Article 1er : Le pourvoi de la SAS MEDIASERV est rejeté.

Article 2 : La présente décision sera notifiée à la SAS MEDIASERV et au ministre des finances et des comptes publics.


Type d'affaire : Administrative
Type de recours : Excès de pouvoir

Analyses

CONTRIBUTIONS ET TAXES - GÉNÉRALITÉS - DIVERS - ACCÈS AUX DOCUMENTS ADMINISTRATIFS - SECRET FISCAL (ART - L - 103 DU LPF) - INCLUSION - INFORMATIONS RECUEILLIES EN VUE DE LA DÉLIVRANCE D'UN AGRÉMENT SUR LE FONDEMENT DE L'ARTICLE 217 UNDECIES DU CGI.
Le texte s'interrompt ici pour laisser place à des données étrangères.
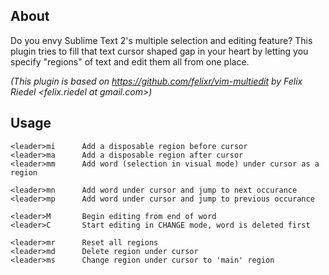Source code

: ## About

Do you envy Sublime Text 2's multiple selection and editing feature? This plugin
tries to fill that text cursor shaped gap in your heart by letting you
specify "regions" of text and edit them all from one place.

*(This plugin is based on https://github.com/felixr/vim-multiedit by Felix
Riedel <felix.riedel at gmail.com>)*

## Usage

    <leader>mi      Add a disposable region before cursor
    <leader>ma      Add a disposable region after cursor
    <leader>mm      Add word (selection in visual mode) under cursor as a region

    <leader>mn      Add word under cursor and jump to next occurance
    <leader>mp      Add word under cursor and jump to previous occurance

    <leader>M       Begin editing from end of word
    <leader>C       Start editing in CHANGE mode, word is deleted first

    <leader>mr      Reset all regions
    <leader>md      Delete region under cursor
    <leader>ms      Change region under cursor to 'main' region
19-01-06-01 Les informations recueillies, en vue de la délivrance d'un agrément sur le fondement de l'article 217 undecies du code général des impôts (CGI) (possibilité pour les entreprises soumises à l'impôt sur les sociétés de déduire de leurs résultats imposables une partie des investissements productifs qu'elles réalisent dans les départements d'outre-mer pour l'exercice de certaines activités), dans le cadre de leur mission d'établissement de l'assiette de l'impôt, par les agents de la direction générale des finances publiques sont couvertes par le secret professionnel qui s'impose à eux en application de l'article L. 103 du livre des procédures fiscales (LPF).

DROITS CIVILS ET INDIVIDUELS - ACCÈS AUX DOCUMENTS ADMINISTRATIFS - SECRET FISCAL (ART - L - 103 DU LPF) - INCLUSION - INFORMATIONS RECUEILLIES EN VUE DE LA DÉLIVRANCE D'UN AGRÉMENT SUR LE FONDEMENT DE L'ARTICLE 217 UNDECIES DU CGI.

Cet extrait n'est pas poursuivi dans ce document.